Anglo writers on Montreal survival tactics

Graphic by Ginger Coons.

Every year, hundreds of young anglophone writers are lured to Montreal by English and creative writing programs and by the promise of living in a city with a vibrant and diverse cultural life.

And every year, hundreds of students graduate from those English programs and move back to cities like Toronto, where they seek out work as writers, playwrights and graphic novelists. For many, the challenges of trying to make a living as an Anglo writer in Quebec seem too great.

Blue Metropolis’s Reading The World From Montreal panel will feature four English-speaking writers discussing the difficulties of being an Anglo writer in Quebec. All four agree it can be difficult.

“Usually, writers need a ‘money job’ to support the writing habit,” said Claire Holden Rothman, author of the Giller-longlisted novel The Heart Specialist. “In a large, wealthy English-speaking city, you have many more job opportunities associated with the act of writing in English.”

Publishing and making contacts can also pose a problem. While Montreal has a few English-language publishing houses, the vast majority of publishers and literary agents are based in Toronto.

Sherwin Tjia, the writer and artist behind the graphic novel The Hipless Boy, explained one of the ways this can be problematic for emerging writers.

“Say you’re doing a reading […] and a publisher just happens to be there because one of their authors is on the bill, and you really impress them. They might come up to you afterwards and be all like, ‘Do you have a full-length manuscript you could send me?’ It’s that sort of thing. It’s the social milieu. And while there are some small publishers here, the big guns are in Toronto.”

Playwright Greg MacArthur explained how Anglo playwrights in Quebec face a different version of this problem. “There are very few companies here that are producing new [English] work on a professional level. Someone—I think it was Rufus Wainwright—once said that Montreal is a great city to create work in, but not a great city to produce work in.”

This is a major paradox many emerging writers looking to publish their first novel or produce their first play find themselves faced with; while it’s easier to be an Anglo writer in Toronto, it’s easier to be young and poor and writing in Montreal.

“Some days I think I would do much better professionally if I were in Toronto,” said Tjia. “But then my rent would go up, so would my bus pass, and I would have to start working full-time instead of three days a week.”

Despite this, all the panellists agreed that there are a number of benefits to living in a city where theirs is not the dominant language.

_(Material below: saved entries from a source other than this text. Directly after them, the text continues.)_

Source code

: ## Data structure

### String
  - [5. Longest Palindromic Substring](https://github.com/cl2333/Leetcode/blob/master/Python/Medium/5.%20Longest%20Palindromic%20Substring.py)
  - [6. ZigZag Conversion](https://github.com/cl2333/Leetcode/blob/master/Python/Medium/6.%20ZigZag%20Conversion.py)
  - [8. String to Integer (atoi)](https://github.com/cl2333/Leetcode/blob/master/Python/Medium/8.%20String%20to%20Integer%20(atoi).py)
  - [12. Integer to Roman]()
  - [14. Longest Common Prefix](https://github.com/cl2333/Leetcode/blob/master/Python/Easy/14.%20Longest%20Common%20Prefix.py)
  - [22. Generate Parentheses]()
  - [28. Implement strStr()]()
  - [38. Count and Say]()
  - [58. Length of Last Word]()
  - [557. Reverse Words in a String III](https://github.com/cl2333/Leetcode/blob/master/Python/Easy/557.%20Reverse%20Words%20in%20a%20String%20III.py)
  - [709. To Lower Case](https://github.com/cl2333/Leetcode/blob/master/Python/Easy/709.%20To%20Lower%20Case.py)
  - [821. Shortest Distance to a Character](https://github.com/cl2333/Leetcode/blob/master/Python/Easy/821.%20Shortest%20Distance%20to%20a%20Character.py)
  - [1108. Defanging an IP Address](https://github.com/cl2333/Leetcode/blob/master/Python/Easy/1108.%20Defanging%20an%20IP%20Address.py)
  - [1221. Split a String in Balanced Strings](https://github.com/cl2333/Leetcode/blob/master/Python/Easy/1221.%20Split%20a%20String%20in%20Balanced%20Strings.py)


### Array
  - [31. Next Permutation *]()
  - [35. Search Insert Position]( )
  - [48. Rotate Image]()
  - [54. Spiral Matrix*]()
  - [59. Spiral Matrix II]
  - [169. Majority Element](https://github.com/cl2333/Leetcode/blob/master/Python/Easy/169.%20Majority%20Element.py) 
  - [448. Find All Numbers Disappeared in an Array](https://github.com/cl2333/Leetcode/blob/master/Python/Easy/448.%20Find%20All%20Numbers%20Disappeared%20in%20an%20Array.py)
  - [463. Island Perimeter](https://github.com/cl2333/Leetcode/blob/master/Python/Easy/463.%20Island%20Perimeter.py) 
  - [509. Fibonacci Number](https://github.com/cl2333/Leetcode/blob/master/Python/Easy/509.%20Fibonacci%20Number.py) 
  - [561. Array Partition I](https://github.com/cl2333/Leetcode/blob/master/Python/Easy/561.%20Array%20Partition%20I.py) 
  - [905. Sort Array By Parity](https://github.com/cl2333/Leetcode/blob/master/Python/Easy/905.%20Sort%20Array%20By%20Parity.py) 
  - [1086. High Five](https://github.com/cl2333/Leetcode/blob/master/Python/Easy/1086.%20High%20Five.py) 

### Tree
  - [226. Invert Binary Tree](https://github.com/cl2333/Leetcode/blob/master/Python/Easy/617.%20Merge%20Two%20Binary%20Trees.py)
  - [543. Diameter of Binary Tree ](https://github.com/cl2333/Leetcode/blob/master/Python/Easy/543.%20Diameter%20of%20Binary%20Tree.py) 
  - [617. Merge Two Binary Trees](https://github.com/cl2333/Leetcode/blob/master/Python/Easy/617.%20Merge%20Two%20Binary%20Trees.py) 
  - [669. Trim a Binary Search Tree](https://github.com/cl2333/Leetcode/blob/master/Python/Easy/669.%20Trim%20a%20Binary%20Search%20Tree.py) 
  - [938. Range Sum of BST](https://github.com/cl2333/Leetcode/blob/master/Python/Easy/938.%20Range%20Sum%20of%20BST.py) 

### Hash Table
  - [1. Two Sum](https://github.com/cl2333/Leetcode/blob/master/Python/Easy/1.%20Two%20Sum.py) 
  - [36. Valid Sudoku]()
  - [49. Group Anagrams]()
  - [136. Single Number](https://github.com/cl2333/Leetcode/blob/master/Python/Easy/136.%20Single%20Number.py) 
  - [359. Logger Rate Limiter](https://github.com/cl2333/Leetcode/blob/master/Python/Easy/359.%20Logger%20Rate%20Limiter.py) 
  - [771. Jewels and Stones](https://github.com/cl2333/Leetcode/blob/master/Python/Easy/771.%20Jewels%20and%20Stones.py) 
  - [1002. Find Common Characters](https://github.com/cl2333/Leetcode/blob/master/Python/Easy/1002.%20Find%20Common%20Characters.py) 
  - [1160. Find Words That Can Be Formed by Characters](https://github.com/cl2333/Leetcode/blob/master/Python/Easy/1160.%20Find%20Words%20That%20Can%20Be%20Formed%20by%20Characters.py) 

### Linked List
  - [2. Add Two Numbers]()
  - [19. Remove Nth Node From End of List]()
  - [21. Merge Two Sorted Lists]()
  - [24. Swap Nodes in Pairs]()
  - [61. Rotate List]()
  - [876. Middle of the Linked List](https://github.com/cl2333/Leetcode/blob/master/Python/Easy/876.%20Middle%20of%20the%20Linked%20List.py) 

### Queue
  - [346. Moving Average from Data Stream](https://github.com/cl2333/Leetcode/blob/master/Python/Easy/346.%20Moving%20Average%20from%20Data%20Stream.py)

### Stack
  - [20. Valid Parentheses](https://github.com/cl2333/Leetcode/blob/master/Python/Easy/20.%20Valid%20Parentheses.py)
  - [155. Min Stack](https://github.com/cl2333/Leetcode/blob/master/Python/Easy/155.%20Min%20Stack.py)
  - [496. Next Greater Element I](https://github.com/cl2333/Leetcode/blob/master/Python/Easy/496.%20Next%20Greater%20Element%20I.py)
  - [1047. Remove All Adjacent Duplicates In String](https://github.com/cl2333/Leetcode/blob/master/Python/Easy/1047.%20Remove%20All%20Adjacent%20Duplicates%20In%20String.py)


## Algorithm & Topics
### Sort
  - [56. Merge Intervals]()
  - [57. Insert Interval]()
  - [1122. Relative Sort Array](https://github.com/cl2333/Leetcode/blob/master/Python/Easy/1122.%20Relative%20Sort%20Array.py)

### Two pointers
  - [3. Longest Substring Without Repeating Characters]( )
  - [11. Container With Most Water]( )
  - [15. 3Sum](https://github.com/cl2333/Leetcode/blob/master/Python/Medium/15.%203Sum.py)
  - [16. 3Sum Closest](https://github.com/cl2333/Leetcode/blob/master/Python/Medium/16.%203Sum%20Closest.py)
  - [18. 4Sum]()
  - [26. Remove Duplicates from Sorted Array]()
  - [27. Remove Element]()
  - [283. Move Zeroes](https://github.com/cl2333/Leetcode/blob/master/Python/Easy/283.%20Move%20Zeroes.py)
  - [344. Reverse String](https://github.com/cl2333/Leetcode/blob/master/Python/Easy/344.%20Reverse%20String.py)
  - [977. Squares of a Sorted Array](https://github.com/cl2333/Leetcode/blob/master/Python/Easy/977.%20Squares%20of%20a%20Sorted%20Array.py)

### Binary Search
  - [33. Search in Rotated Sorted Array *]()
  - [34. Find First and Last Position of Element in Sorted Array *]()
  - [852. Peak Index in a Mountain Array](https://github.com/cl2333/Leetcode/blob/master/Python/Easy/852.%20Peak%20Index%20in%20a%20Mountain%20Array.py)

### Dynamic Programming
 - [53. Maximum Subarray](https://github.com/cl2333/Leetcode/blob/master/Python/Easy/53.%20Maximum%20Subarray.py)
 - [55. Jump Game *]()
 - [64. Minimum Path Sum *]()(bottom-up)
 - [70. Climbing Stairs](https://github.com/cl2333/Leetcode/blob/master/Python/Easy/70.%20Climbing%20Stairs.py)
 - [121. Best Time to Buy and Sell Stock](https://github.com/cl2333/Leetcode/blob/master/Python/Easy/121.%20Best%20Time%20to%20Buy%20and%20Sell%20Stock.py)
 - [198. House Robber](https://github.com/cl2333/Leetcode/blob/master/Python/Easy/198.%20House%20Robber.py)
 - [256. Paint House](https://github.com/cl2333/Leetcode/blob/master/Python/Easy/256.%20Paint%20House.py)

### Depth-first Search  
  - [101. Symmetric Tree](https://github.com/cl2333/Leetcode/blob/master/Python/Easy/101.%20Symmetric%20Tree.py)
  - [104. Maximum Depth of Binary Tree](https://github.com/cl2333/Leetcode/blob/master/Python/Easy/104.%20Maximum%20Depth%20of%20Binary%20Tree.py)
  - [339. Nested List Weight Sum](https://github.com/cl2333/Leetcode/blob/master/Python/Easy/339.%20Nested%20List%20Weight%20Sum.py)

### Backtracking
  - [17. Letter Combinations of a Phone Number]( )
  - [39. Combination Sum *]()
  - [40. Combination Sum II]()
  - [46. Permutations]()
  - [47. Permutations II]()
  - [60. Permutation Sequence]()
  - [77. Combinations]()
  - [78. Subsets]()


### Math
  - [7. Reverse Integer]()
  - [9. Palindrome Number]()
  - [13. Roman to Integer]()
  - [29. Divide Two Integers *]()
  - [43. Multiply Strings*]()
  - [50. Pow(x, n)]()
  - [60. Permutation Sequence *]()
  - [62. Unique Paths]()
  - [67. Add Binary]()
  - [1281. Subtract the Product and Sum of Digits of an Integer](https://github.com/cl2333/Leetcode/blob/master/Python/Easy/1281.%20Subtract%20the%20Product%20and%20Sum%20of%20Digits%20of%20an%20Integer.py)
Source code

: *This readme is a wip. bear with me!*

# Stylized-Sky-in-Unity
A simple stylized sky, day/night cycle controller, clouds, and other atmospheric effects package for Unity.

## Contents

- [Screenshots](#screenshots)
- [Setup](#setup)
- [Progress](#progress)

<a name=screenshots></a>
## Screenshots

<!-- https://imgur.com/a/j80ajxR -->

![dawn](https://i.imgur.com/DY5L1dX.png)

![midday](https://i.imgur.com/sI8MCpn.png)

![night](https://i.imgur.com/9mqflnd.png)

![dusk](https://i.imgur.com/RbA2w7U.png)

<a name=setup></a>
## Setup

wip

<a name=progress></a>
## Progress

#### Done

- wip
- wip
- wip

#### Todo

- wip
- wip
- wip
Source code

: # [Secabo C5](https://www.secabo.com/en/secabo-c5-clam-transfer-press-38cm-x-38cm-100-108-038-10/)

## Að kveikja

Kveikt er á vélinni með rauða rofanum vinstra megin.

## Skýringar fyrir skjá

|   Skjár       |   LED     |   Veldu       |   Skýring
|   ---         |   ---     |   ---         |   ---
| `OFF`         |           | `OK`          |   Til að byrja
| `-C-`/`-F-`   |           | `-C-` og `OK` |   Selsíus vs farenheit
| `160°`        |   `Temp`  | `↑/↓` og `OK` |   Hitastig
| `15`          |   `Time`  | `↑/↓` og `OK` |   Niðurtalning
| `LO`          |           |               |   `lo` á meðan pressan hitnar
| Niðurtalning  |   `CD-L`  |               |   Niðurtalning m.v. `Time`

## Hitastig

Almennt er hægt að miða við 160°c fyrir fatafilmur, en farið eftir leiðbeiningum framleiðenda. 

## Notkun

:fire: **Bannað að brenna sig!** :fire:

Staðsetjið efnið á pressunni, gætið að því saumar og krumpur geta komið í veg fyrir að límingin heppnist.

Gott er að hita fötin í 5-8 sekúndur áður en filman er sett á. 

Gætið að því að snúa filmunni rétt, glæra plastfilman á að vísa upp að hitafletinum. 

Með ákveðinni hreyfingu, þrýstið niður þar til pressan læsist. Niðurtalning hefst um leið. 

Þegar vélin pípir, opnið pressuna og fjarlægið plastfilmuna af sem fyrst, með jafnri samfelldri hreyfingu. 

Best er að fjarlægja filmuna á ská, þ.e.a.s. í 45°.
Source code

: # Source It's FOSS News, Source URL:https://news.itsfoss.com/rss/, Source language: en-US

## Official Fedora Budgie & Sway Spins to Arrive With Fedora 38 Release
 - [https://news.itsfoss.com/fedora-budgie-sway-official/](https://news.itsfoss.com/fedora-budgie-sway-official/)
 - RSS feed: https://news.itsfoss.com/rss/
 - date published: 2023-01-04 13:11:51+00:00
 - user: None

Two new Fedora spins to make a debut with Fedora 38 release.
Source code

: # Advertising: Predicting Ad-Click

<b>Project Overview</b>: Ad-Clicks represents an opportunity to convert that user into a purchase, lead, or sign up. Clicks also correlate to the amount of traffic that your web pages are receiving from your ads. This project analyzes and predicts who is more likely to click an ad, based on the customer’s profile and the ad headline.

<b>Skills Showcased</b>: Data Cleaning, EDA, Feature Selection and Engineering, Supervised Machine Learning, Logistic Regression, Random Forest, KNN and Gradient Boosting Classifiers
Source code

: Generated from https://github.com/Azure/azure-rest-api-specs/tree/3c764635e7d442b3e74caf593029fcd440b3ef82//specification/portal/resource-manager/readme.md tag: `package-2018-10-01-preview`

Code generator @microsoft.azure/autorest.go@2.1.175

Elise Moser, author of the novel Because I Have Loved and Hidden It, pointed out that “many of us are here because we love to live in a multilingual place. We love language, not just English.”

Montreal’s cultural diversity also means writers “have the treasure of living in a city with the best French-speaking artists in the country,” said Rothman.

“There is a kind of ramshackle, DIY, get-up-and-go about people here which is lovely…Little cultural events seem to spring up like weeds, and instead of being wet blankets when you propose something fun and ridiculous, people are all like, ‘Why the fuck not?’” said Tjia.

Moser agreed. “I like it here. It’s a vibrant, culturally and linguistically rich society with

some very progressive values. Combine that with a relatively low cost of living and you get this bubbling musical, theatrical, literary stew.”

“Montreal’s an affordable and physically beautiful city full of largely playful, open, creative people,” said Rothman. “What more can you ask for?”

The Reading The World From Montreal panel takes place April 24 at 8:30 p.m. at Regence A of the Delta Centre-Ville (777 University St.). Admission is $5.